Tuba City Regional Health Care Corporation (TCRHCC) is located on the Navajo Reservation in northeastern Arizona and provides medical coverage to a 6000-square-mile area, serving more than 33,000 residents of the Navajo, Hopi, and San Juan Southern Paiute tribes.1,2 In 2021, there were 334,497 outpatient visits. TCRHCC departments involved in prescribing outpatient antibiotics include the emergency, internal medicine, family medicine, pediatrics, dentistry, surgery, podiatry, obstetrics and gynecology, and midwifery.
Antimicrobial resistance is one of the largest public health threats, causing an estimated 2 million infections and 23,000 deaths every year in the United States.3 This can lead to increased health care costs, morbidity, and mortality. A large, modifiable risk factor is the inappropriate prescribing of antibiotics: An estimated half of all outpatient antibiotics prescribed may be inappropriate in some manner, such as antibiotic choice, dosing, or duration. In addition, at least 30% of US antibiotic prescriptions are unnecessary, leading to significant overuse.3 As such, antimicrobial stewardship is a cornerstone of improving antibiotic use, patient care, and safety.

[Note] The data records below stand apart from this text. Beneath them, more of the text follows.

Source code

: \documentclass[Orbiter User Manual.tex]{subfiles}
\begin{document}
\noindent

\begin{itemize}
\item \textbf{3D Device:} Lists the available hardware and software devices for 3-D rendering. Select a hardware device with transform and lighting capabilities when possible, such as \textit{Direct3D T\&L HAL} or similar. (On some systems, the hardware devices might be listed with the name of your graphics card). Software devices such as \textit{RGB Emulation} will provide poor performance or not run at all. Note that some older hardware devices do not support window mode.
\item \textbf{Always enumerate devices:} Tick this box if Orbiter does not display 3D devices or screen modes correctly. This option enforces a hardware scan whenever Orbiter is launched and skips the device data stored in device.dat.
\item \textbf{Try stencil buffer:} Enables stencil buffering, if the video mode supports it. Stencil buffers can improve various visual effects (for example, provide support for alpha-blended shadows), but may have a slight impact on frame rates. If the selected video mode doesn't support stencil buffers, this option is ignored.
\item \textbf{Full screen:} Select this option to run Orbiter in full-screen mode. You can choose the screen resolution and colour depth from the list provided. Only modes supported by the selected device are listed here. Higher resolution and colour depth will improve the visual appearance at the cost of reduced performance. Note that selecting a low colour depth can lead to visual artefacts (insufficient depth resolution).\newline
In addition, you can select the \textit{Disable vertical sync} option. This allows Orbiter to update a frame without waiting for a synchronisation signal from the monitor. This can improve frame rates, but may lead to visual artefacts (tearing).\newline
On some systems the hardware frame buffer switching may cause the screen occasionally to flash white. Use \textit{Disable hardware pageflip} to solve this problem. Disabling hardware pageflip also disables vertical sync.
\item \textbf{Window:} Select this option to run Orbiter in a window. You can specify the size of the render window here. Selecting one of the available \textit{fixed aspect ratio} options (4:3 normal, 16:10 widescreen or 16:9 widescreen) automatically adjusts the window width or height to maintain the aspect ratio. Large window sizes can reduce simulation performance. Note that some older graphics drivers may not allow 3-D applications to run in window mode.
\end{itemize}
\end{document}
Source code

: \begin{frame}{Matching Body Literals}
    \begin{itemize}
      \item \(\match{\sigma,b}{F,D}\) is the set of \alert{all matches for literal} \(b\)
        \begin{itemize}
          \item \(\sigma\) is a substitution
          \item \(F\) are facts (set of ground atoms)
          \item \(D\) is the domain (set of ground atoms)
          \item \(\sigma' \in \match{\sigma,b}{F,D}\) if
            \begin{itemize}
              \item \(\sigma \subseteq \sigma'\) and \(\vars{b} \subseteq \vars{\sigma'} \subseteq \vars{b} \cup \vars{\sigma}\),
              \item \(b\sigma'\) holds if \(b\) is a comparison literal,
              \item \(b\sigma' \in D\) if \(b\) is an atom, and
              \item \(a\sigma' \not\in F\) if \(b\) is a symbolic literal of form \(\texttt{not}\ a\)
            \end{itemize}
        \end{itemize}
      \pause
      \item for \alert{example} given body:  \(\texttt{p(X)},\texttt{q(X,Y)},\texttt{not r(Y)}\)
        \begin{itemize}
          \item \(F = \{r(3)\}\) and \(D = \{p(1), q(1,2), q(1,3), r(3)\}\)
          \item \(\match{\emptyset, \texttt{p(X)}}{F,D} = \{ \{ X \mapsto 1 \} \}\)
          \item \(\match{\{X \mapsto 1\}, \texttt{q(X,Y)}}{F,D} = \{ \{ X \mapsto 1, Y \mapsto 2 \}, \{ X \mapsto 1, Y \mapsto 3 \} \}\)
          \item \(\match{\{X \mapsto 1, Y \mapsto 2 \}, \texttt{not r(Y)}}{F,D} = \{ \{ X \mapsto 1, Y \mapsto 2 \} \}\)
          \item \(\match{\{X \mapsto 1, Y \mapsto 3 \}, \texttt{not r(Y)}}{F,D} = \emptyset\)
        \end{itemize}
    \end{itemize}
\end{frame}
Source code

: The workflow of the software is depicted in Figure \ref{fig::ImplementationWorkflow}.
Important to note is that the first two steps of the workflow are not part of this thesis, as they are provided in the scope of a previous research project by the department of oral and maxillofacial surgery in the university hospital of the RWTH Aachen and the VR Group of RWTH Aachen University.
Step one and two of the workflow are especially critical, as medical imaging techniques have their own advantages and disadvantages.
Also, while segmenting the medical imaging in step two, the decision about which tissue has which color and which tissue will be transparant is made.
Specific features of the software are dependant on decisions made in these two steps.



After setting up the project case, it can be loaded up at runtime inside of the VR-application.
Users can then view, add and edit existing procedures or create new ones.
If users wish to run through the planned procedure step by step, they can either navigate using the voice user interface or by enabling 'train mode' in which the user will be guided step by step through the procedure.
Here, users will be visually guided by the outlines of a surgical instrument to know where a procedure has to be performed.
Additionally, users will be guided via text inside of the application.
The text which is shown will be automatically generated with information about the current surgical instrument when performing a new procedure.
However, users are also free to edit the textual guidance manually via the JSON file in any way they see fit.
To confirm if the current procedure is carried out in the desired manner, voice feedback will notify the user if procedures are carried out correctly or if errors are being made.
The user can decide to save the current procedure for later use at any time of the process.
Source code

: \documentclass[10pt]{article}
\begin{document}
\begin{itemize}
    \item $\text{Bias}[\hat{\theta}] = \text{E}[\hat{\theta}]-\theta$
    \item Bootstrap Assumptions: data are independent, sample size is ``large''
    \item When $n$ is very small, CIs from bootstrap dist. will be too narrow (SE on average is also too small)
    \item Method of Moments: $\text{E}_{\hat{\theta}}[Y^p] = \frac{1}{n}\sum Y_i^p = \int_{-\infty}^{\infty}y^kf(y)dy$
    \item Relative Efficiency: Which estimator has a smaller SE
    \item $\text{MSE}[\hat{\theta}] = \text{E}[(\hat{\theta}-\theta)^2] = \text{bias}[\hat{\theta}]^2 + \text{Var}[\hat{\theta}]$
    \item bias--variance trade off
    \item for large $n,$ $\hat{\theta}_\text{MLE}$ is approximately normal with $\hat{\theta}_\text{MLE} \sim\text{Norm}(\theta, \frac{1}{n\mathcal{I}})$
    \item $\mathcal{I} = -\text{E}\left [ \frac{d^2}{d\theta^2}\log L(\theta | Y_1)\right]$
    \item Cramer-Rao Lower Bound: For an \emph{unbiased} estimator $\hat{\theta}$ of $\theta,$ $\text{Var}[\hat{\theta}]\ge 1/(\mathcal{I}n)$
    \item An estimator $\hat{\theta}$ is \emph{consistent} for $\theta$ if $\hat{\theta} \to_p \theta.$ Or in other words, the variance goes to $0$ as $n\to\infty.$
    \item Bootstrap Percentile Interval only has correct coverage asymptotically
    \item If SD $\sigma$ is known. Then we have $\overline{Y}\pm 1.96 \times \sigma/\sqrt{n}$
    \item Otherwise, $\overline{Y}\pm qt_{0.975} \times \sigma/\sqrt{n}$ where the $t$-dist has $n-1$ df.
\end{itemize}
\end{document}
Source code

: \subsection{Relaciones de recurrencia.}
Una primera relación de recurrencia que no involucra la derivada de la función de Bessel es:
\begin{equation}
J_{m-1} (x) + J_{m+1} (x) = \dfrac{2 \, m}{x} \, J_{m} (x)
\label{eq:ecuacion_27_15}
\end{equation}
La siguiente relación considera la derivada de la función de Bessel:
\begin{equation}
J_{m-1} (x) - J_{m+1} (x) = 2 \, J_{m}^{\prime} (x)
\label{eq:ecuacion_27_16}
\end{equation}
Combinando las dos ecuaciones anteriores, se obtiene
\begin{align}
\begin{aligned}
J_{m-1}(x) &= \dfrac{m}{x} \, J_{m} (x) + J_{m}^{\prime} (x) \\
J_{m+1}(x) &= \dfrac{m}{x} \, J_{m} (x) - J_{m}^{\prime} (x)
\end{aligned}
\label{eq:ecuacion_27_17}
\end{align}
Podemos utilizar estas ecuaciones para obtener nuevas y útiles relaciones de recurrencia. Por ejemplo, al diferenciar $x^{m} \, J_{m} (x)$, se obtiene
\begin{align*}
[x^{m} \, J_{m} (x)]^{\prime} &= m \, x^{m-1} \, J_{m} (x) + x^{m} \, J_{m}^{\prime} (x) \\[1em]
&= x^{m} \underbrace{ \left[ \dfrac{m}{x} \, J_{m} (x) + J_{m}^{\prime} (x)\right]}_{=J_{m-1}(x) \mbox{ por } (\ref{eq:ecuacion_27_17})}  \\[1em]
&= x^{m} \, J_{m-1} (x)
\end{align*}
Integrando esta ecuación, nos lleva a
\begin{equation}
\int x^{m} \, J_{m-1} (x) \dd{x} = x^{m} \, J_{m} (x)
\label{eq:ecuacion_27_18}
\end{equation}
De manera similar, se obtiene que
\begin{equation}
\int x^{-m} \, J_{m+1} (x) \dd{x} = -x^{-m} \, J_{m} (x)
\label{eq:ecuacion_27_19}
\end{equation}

The goals of antimicrobial stewardship are to measure antimicrobial prescribing, improve clinician prescribing, minimize misdiagnosis or delayed diagnoses, and ensure the right drug, dose, and duration are selected when antimicrobial therapy is appropriate.3 The Centers for Disease Control and Prevention recommends 4 core elements of outpatient antimicrobial stewardship: commitment, action for policy and practice, tracking and reporting, and education and expertise.3 This study focuses on the pillars of action for policy and practice and tracking and reporting.
Methods
The study objectives were not designed to achieve statistical power. A retrospective chart review was performed for patients of any age who were seen in an ambulatory care setting at TCRHCC from August 1, 2020, to August 1, 2021, with a visit diagnosis included in the outpatient antimicrobial prescribing guidelines.4,5 A random sample of 10% of charts of each diagnosis code was used for analysis. An Excel spreadsheet with all patient charts, separated by diagnosis code, was created. Each chart was then assigned a number, and the Excel function RAND was used to select a random number from the pool. This was continued until 10% of each category, or at least 1 chart from diagnosis code categories with less than 10 total charts available, were selected.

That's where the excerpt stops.